* What is required *
Using the material below, copy every line where "таке" appears.

* Entries shown *
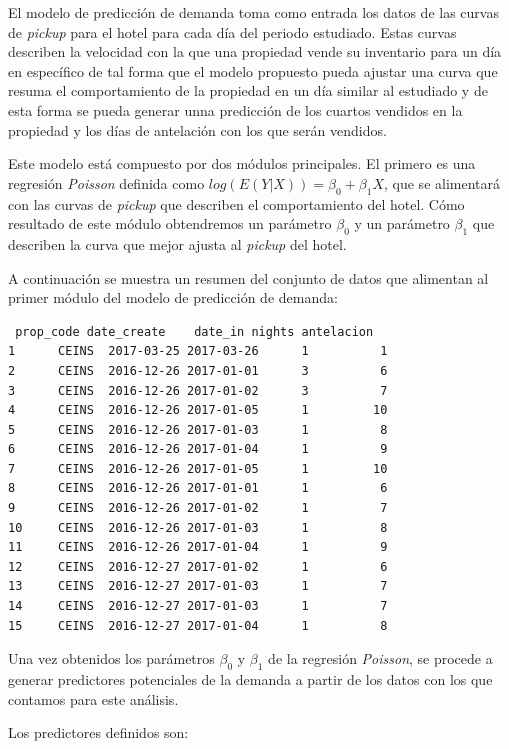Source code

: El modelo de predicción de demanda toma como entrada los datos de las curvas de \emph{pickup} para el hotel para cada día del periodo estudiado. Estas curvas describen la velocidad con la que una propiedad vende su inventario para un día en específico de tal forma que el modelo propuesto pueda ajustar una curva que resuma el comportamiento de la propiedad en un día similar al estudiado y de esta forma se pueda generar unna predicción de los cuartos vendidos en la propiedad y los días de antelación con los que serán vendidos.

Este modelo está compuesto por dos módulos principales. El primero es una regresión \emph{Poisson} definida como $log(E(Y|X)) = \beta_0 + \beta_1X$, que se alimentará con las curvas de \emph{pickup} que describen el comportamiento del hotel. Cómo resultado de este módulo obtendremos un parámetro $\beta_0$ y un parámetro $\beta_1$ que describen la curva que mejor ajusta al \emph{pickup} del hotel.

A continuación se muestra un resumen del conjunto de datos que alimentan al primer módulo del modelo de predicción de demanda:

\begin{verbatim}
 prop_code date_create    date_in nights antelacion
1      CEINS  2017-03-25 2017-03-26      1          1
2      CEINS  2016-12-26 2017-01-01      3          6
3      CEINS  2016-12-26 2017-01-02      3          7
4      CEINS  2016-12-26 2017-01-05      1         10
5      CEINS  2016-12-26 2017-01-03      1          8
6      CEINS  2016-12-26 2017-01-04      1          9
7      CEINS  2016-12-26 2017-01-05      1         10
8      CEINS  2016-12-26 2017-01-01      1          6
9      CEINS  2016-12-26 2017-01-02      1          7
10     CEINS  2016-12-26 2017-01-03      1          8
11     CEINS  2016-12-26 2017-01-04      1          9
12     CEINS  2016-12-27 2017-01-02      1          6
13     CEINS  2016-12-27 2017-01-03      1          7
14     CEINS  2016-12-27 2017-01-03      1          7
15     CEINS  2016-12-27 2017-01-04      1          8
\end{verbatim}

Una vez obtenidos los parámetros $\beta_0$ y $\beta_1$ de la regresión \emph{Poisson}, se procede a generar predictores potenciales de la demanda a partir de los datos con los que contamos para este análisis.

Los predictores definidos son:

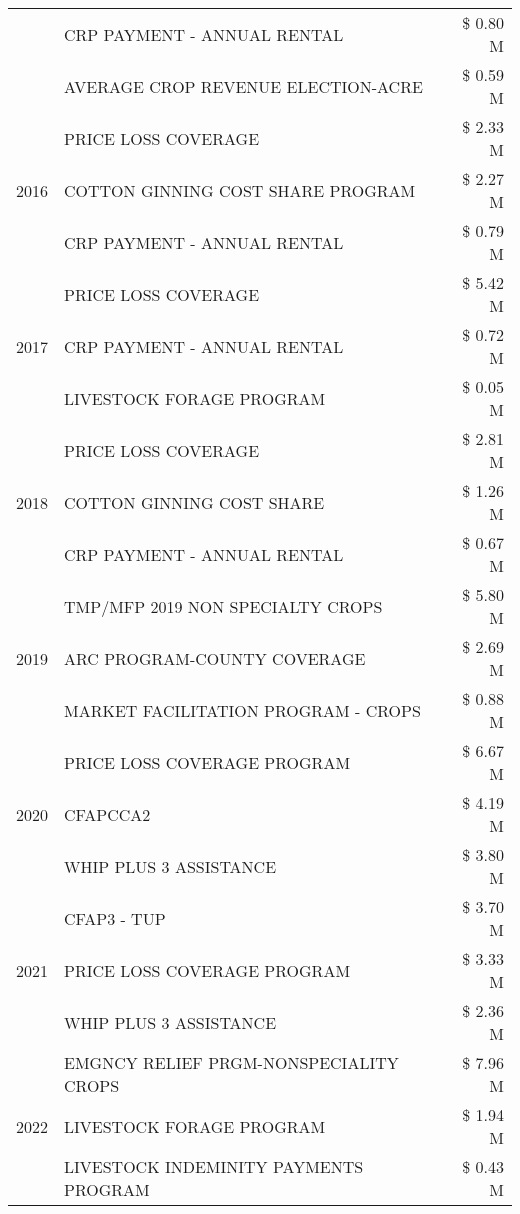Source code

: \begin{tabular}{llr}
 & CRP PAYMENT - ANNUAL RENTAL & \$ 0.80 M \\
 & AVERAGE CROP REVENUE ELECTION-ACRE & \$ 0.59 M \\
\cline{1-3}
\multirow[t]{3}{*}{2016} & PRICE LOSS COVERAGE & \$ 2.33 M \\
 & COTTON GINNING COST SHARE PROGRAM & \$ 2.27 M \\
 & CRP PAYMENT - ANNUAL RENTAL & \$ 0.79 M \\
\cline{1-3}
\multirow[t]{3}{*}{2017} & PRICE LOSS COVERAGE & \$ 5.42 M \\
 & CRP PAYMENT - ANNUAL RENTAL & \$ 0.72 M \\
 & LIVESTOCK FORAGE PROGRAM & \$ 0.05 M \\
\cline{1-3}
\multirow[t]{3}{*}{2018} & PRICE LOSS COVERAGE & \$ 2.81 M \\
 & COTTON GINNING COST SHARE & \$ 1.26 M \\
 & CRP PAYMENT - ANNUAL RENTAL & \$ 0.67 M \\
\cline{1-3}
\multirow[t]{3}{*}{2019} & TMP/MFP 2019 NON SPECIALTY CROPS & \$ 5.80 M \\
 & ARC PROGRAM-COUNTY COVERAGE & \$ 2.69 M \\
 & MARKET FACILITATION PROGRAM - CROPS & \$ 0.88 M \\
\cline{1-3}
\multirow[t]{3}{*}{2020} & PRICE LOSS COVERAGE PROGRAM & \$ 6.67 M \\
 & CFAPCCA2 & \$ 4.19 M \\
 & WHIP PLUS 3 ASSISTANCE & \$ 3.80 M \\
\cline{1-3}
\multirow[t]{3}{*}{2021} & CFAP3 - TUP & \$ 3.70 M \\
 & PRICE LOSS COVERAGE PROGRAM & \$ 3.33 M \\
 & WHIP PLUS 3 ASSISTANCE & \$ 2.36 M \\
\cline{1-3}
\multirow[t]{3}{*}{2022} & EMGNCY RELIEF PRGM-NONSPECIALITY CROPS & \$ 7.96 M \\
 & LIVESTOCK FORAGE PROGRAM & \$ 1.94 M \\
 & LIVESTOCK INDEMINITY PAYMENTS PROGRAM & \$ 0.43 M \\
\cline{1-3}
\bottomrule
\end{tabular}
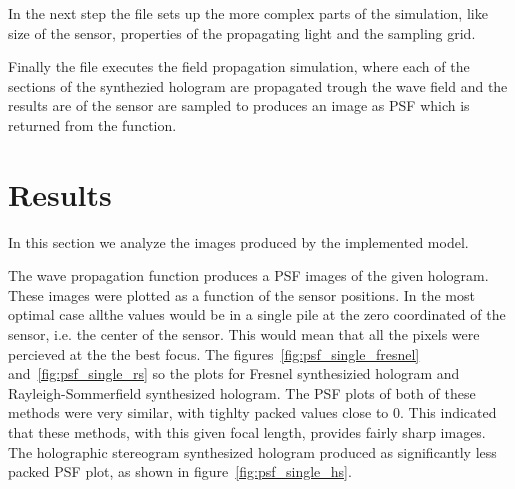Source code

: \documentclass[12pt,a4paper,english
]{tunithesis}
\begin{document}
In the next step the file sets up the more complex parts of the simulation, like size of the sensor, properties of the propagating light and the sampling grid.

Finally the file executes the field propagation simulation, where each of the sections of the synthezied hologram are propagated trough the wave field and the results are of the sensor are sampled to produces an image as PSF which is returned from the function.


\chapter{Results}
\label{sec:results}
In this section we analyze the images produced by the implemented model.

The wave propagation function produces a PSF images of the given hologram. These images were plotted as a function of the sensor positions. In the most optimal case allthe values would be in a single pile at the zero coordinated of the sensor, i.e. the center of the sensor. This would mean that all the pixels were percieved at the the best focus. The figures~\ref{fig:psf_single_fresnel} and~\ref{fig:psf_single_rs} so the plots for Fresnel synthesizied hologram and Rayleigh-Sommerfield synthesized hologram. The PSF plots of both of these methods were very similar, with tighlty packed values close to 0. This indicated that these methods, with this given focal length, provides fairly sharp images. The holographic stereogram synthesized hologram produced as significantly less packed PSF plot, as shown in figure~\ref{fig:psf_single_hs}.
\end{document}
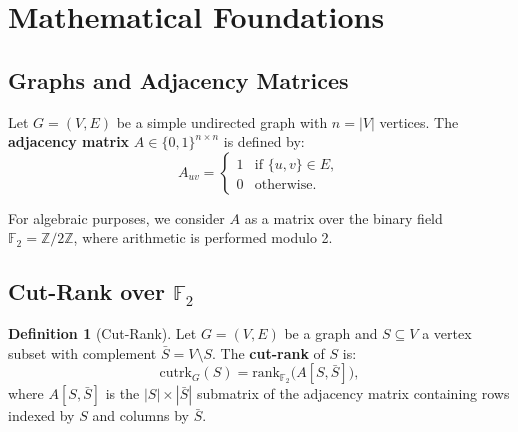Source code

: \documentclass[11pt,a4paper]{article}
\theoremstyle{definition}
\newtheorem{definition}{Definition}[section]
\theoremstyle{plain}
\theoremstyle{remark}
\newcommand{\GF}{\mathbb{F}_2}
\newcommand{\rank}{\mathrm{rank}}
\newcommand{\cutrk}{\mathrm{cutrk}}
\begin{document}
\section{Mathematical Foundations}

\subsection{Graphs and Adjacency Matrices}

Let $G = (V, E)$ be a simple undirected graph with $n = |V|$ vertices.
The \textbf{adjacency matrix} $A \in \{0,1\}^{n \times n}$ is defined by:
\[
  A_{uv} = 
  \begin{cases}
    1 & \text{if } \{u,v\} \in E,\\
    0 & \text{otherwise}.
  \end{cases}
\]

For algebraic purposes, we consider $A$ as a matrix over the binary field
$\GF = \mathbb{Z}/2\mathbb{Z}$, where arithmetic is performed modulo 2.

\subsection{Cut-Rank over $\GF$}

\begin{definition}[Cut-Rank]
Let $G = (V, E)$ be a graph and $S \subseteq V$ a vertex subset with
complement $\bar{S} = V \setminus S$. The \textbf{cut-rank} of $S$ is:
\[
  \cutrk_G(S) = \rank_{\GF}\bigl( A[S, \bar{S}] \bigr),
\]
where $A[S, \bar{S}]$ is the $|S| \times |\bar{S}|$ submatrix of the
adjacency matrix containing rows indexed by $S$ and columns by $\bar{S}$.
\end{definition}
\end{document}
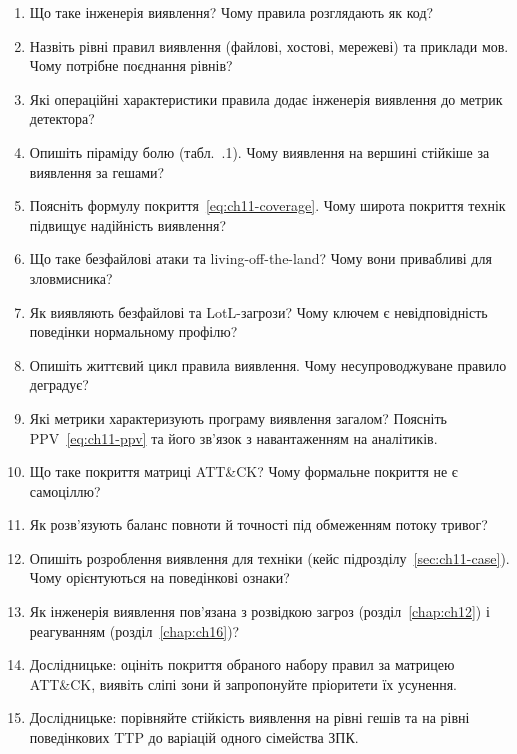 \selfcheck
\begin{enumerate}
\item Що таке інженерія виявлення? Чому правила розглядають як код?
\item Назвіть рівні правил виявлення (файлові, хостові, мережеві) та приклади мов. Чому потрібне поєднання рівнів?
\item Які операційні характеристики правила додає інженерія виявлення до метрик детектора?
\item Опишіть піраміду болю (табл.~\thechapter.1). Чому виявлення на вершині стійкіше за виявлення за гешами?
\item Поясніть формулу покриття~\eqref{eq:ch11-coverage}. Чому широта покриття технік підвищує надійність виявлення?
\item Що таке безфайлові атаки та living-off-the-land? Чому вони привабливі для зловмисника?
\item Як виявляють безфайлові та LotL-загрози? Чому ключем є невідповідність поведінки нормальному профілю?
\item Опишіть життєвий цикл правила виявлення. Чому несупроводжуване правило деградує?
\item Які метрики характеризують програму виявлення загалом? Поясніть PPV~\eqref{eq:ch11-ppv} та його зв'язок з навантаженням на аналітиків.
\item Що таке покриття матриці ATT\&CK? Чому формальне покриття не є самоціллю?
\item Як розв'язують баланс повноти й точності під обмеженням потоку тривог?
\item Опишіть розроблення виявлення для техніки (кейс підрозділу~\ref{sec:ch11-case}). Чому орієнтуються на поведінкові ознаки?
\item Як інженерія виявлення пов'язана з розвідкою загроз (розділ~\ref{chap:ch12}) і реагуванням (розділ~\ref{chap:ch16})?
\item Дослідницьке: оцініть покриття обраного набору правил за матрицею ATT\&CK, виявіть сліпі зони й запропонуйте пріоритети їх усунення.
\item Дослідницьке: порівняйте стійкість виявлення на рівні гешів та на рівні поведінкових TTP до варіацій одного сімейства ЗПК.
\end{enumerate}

* Exercise output *
\item Що таке інженерія виявлення? Чому правила розглядають як код?
\item Що таке безфайлові атаки та living-off-the-land? Чому вони привабливі для зловмисника?
\item Що таке покриття матриці ATT\&CK? Чому формальне покриття не є самоціллю?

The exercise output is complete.